## WORK TO BE COMPLETED:
Copy each line of the data beneath in which the word "disks" appears.
● ● ●
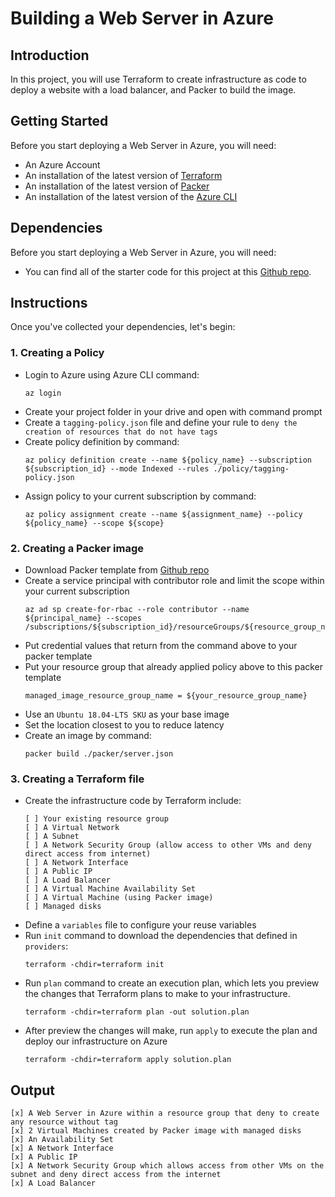 # Building a Web Server in Azure

## Introduction
In this project, you will use Terraform to create infrastructure as code to deploy a website with a load balancer, and Packer to build the image.

## Getting Started
Before you start deploying a Web Server in Azure, you will need:
- An Azure Account
- An installation of the latest version of [Terraform](https://developer.hashicorp.com/terraform/install)
- An installation of the latest version of [Packer](https://developer.hashicorp.com/packer/install)
- An installation of the latest version of the [Azure CLI](https://learn.microsoft.com/en-us/cli/azure/)

## Dependencies
Before you start deploying a Web Server in Azure, you will need:
- You can find all of the starter code for this project at this [Github repo](https://github.com/udacity/nd082-Azure-Cloud-DevOps-Starter-Code/tree/master/C1%20-%20Azure%20Infrastructure%20Operations/project/starter_files).

## Instructions
Once you've collected your dependencies, let's begin:
### 1. Creating a Policy
- Login to Azure using Azure CLI command:
	```
	az login
	```
- Create your project folder in your drive and open with command prompt
- Create a `tagging-policy.json` file and define your rule to `deny the creation of resources that do not have tags`
- Create policy definition by command:
	```
	az policy definition create --name ${policy_name} --subscription ${subscription_id} --mode Indexed --rules ./policy/tagging-policy.json
	```
- Assign policy to your current subscription by command:
	```
	az policy assignment create --name ${assignment_name} --policy ${policy_name} --scope ${scope}
	```
	
### 2. Creating a Packer image
- Download Packer template from [Github repo](https://github.com/udacity/nd082-Azure-Cloud-DevOps-Starter-Code/blob/master/C1%20-%20Azure%20Infrastructure%20Operations/project/starter_files/server.json)
- Create a service principal with contributor role and limit the scope within your current subscription 
	```
	az ad sp create-for-rbac --role contributor --name ${principal_name} --scopes /subscriptions/${subscription_id}/resourceGroups/${resource_group_name}
	```
- Put credential values that return from the command above to your packer template
- Put your resource group that already applied policy above to this packer template
	```
	managed_image_resource_group_name = ${your_resource_group_name}
	```
- Use an `Ubuntu 18.04-LTS SKU` as your base image
- Set the location closest to you to reduce latency
- Create an image by command:
	```
	packer build ./packer/server.json
	```
	
### 3. Creating a Terraform file
- Create the infrastructure code by Terraform include:
    ```
    [ ] Your existing resource group
    [ ] A Virtual Network
    [ ] A Subnet
    [ ] A Network Security Group (allow access to other VMs and deny direct access from internet)
    [ ] A Network Interface
    [ ] A Public IP
    [ ] A Load Balancer
    [ ] A Virtual Machine Availability Set
    [ ] A Virtual Machine (using Packer image)
    [ ] Managed disks
    ```
- Define a `variables` file to configure your reuse variables
- Run `init` command to download the dependencies that defined in `providers`:
	```
	terraform -chdir=terraform init
	```
- Run `plan` command to create an execution plan, which lets you preview the changes that Terraform plans to make to your infrastructure.
    ```
    terraform -chdir=terraform plan -out solution.plan
    ```
- After preview the changes will make, run `apply` to execute the plan and deploy our infrastructure on Azure
    ```
    terraform -chdir=terraform apply solution.plan
    ```
## Output
    [x] A Web Server in Azure within a resource group that deny to create any resource without tag
    [x] 2 Virtual Machines created by Packer image with managed disks
    [x] An Availability Set
    [x] A Network Interface
    [x] A Public IP
    [x] A Network Security Group which allows access from other VMs on the subnet and deny direct access from the internet
    [x] A Load Balancer
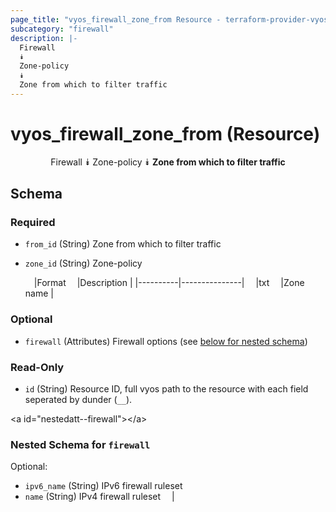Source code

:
 ```yaml
---
page_title: "vyos_firewall_zone_from Resource - terraform-provider-vyos"
subcategory: "firewall"
description: |-
  Firewall
  ⯯
  Zone-policy
  ⯯
  Zone from which to filter traffic
---
```


# vyos_firewall_zone_from (Resource)
<center>

Firewall
⯯
Zone-policy
⯯
**Zone from which to filter traffic**


</center>

## Schema

### Required

- `from_id` (String) Zone from which to filter traffic
- `zone_id` (String) Zone-policy

    &emsp;|Format  &emsp;|Description  |
    |----------|---------------|
    &emsp;|txt     &emsp;|Zone name    |

### Optional

- `firewall` (Attributes) Firewall options (see [below for nested schema](#nestedatt--firewall))

### Read-Only

- `id` (String) Resource ID, full vyos path to the resource with each field seperated by dunder (`__`).

&lt;a id=&#34;nestedatt--firewall&#34;&gt;&lt;/a&gt;
### Nested Schema for `firewall`

Optional:

- `ipv6_name` (String) IPv6 firewall ruleset
- `name` (String) IPv4 firewall ruleset  &emsp;|
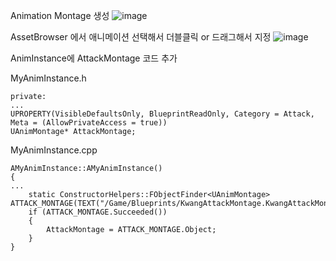 
Animation Montage 생성
![image](https://user-images.githubusercontent.com/29656900/183559242-ff2607ac-15bc-49b7-9417-917326af0d59.png)


AssetBrowser 에서 애니메이션 선택해서 더블클릭 or 드래그해서 지정
![image](https://user-images.githubusercontent.com/29656900/183559096-f9fcae33-ec0d-4ccd-8171-92a266981b3e.png)

AnimInstance에 AttackMontage 코드 추가

MyAnimInstance.h
```
private:
...
UPROPERTY(VisibleDefaultsOnly, BlueprintReadOnly, Category = Attack, Meta = (AllowPrivateAccess = true))
UAnimMontage* AttackMontage;
```
MyAnimInstance.cpp
```
AMyAnimInstance::AMyAnimInstance()
{
...
  	static ConstructorHelpers::FObjectFinder<UAnimMontage> ATTACK_MONTAGE(TEXT("/Game/Blueprints/KwangAttackMontage.KwangAttackMontage"));
	if (ATTACK_MONTAGE.Succeeded())
	{
		AttackMontage = ATTACK_MONTAGE.Object;
	}
}
```

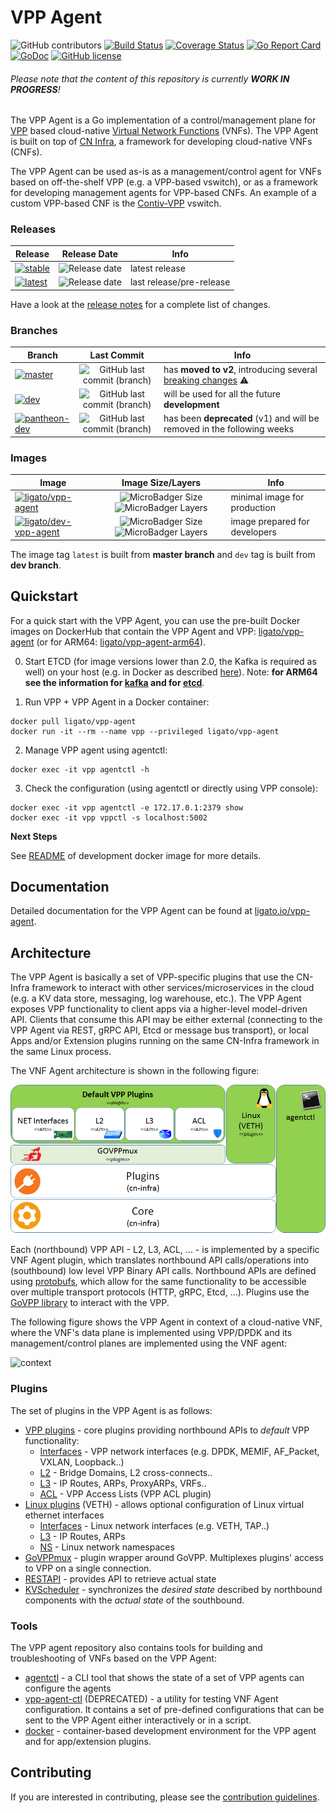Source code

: # VPP Agent

![GitHub contributors](https://img.shields.io/github/contributors/ligato/vpp-agent.svg)
[![Build Status](https://travis-ci.org/ligato/vpp-agent.svg?branch=master)](https://travis-ci.org/ligato/vpp-agent)
[![Coverage Status](https://coveralls.io/repos/github/ligato/vpp-agent/badge.svg?branch=master)](https://coveralls.io/github/ligato/vpp-agent?branch=master)
[![Go Report Card](https://goreportcard.com/badge/github.com/ligato/vpp-agent)](https://goreportcard.com/report/github.com/ligato/vpp-agent)
[![GoDoc](https://godoc.org/github.com/ligato/vpp-agent?status.svg)](https://godoc.org/github.com/ligato/vpp-agent)
[![GitHub license](https://img.shields.io/badge/license-Apache%20license%202.0-blue.svg)](https://github.com/ligato/vpp-agent/blob/master/LICENSE)

###### Please note that the content of this repository is currently **WORK IN PROGRESS**!

The VPP Agent is a Go implementation of a control/management plane for [VPP][1] based
cloud-native [Virtual Network Functions][2] (VNFs). The VPP Agent is built on top of 
[CN Infra][16], a framework for developing cloud-native VNFs (CNFs).

The VPP Agent can be used as-is as a management/control agent for VNFs  based on off-the-shelf
VPP (e.g. a VPP-based vswitch), or as a framework for developing management agents for VPP-based
CNFs. An example of a custom VPP-based CNF is the [Contiv-VPP][20] vswitch.

### Releases

|Release|Release Date|Info|
|---|:---:|---|
|[![stable](https://img.shields.io/github/release/ligato/vpp-agent.svg?label=release&logo=github)](https://github.com/ligato/vpp-agent/releases/latest)|![Release date](https://img.shields.io/github/release-date/ligato/vpp-agent.svg?label=)|latest release|
|[![latest](https://img.shields.io/github/release-pre/ligato/vpp-agent.svg?label=release&logo=github)](https://github.com/ligato/vpp-agent/releases)|![Release date](https://img.shields.io/github/release-date-pre/ligato/vpp-agent.svg?label=)|last release/pre-release|

Have a look at the [release notes](CHANGELOG.md) for a complete list of changes.

### Branches

|Branch|Last Commit|Info|
|---|:---:|---|
|[![master](https://img.shields.io/badge/branch-master-blue.svg?logo=git&logoColor=white)](https://github.com/ligato/vpp-agent/tree/master)|![GitHub last commit (branch)](https://img.shields.io/github/last-commit/ligato/vpp-agent/master.svg?label=)| has **moved to v2**, introducing several [breaking changes](https://github.com/ligato/vpp-agent/blob/master/CHANGELOG.md#v200) :warning:|
|[![dev](https://img.shields.io/badge/branch-dev-green.svg?logo=git&logoColor=white)](https://github.com/ligato/vpp-agent/tree/dev)|![GitHub last commit (branch)](https://img.shields.io/github/last-commit/ligato/vpp-agent/dev.svg?label=)|will be used for all the future **development**|
|[![pantheon-dev](https://img.shields.io/badge/branch-pantheon--dev-inactive.svg?logo=git&logoColor=white)](https://github.com/ligato/vpp-agent/tree/pantheon-dev)|![GitHub last commit (branch)](https://img.shields.io/github/last-commit/ligato/vpp-agent/pantheon-dev.svg?label=)|has been **deprecated** (v1) and will be removed in the following weeks|

### Images

|Image|Image Size/Layers|Info|
|---|:---:|---|
|[![ligato/vpp-agent](https://img.shields.io/badge/image-ligato/vpp--agent-blue.svg?logo=docker&logoColor=white)](https://cloud.docker.com/u/ligato/repository/docker/ligato/vpp-agent)|![MicroBadger Size](https://img.shields.io/microbadger/image-size/ligato/vpp-agent.svg) ![MicroBadger Layers](https://img.shields.io/microbadger/layers/ligato/vpp-agent.svg)|minimal image for production|
|[![ligato/dev-vpp-agent](https://img.shields.io/badge/image-ligato/dev--vpp--agent-blue.svg?logo=docker&logoColor=white)](https://cloud.docker.com/u/ligato/repository/docker/ligato/dev-vpp-agent)|![MicroBadger Size](https://img.shields.io/microbadger/image-size/ligato/dev-vpp-agent.svg) ![MicroBadger Layers](https://img.shields.io/microbadger/layers/ligato/dev-vpp-agent.svg)|image prepared for developers|

The image tag `latest` is built from **master branch** and `dev` tag is built from **dev branch**.

## Quickstart

For a quick start with the VPP Agent, you can use the pre-built Docker images on DockerHub
that contain the VPP Agent and VPP: [ligato/vpp-agent][14] (or for ARM64: [ligato/vpp-agent-arm64][17]).

0. Start ETCD (for image versions lower than 2.0, the Kafka is required as well) on your host (e.g. in Docker as described [here][15]).
   Note: **for ARM64 see the information for [kafka][18] and for [etcd][19]**.

1. Run VPP + VPP Agent in a Docker container:
```
docker pull ligato/vpp-agent
docker run -it --rm --name vpp --privileged ligato/vpp-agent
```

2. Manage VPP agent using agentctl:
```
docker exec -it vpp agentctl -h
```

3. Check the configuration (using agentctl or directly using VPP console):
```
docker exec -it vpp agentctl -e 172.17.0.1:2379 show
docker exec -it vpp vppctl -s localhost:5002
```

**Next Steps**

See [README](docker/dev/README.md) of development docker image for more details.

## Documentation

Detailed documentation for the VPP Agent can be found at [ligato.io/vpp-agent](https://ligato.io/vpp-agent/).

## Architecture

The VPP Agent is basically a set of VPP-specific plugins that use the 
CN-Infra framework to interact with other services/microservices in the
cloud (e.g. a KV data store, messaging, log warehouse, etc.). The VPP Agent
exposes VPP functionality to client apps via a higher-level model-driven 
API. Clients that consume this API may be either external (connecting to 
the VPP Agent via REST, gRPC API, Etcd or message bus transport), or local
Apps and/or Extension plugins running on the same CN-Infra framework in the 
same Linux process. 

The VNF Agent architecture is shown in the following figure: 

![vpp agent](docs/imgs/vpp_agent.png "VPP Agent & its Plugins on top of cn-infra")

Each (northbound) VPP API - L2, L3, ACL, ... - is implemented by a specific
VNF Agent plugin, which translates northbound API calls/operations into 
(southbound) low level VPP Binary API calls. Northbound APIs are defined 
using [protobufs][3], which allow for the same functionality to be accessible
over multiple transport protocols (HTTP, gRPC, Etcd, ...). Plugins use the 
[GoVPP library][4] to interact with the VPP.

The following figure shows the VPP Agent in context of a cloud-native VNF, 
where the VNF's data plane is implemented using VPP/DPDK and 
its management/control planes are implemented using the VNF agent:

![context](docs/imgs/context.png "VPP Agent & its Plugins on top of cn-infra")

### Plugins
 
The set of plugins in the VPP Agent is as follows:
* [VPP plugins](plugins/vpp) - core plugins providing northbound APIs to _default_ VPP functionality: 
  - [Interfaces](plugins/vpp/ifplugin) - VPP network interfaces (e.g. DPDK, MEMIF, AF_Packet, VXLAN, Loopback..)
  - [L2](plugins/vpp/l2plugin) - Bridge Domains, L2 cross-connects..
  - [L3](plugins/vpp/l3plugin) - IP Routes, ARPs, ProxyARPs, VRFs..
  - [ACL](plugins/vpp/aclplugin) - VPP Access Lists (VPP ACL plugin)
* [Linux plugins](plugins/linux) (VETH) - allows optional configuration of Linux virtual ethernet 
  interfaces
  - [Interfaces](plugins/linux/ifplugin) - Linux network interfaces (e.g. VETH, TAP..)
  - [L3](plugins/linux/l3plugin) - IP Routes, ARPs
  - [NS](plugins/linux/nsplugin) - Linux network namespaces
* [GoVPPmux](plugins/govppmux) - plugin wrapper around GoVPP. Multiplexes plugins' access to
  VPP on a single connection.
* [RESTAPI](plugins/restapi) - provides API to retrieve actual state
* [KVScheduler](plugins/kvscheduler) - synchronizes the *desired state* described by northbound
  components with the *actual state* of the southbound. 

### Tools

The VPP agent repository also contains tools for building and troubleshooting 
of VNFs based on the VPP Agent:

* [agentctl](cmd/agentctl) - a CLI tool that shows the state of a set of 
   VPP agents can configure the agents
* [vpp-agent-ctl](cmd/vpp-agent-ctl) (DEPRECATED) - a utility for testing VNF Agent 
  configuration. It contains a set of pre-defined configurations that can 
  be sent to the VPP Agent either interactively or in a script. 
* [docker](docker) - container-based development environment for the VPP
  agent and for app/extension plugins.

## Contributing

If you are interested in contributing, please see the [contribution guidelines](CONTRIBUTING.md).

[1]: https://fd.io/technology/#vpp
[2]: https://github.com/ligato/cn-infra/blob/master/docs/readmes/cn_virtual_function.md
[3]: https://developers.google.com/protocol-buffers/
[4]: https://wiki.fd.io/view/GoVPP
[14]: https://hub.docker.com/r/ligato/vpp-agent
[15]: docker/dev/README.md#running-etcd-server-on-local-host
[16]: https://github.com/ligato/cn-infra
[17]: https://hub.docker.com/r/ligato/vpp-agent-arm64
[18]: docs/arm64/kafka.md
[19]: docs/arm64/etcd.md
[20]: https://github.com/contiv/vpp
● ● ●
## RESPONSE TO THE TASK:
    [ ] Managed disks
    [x] 2 Virtual Machines created by Packer image with managed disks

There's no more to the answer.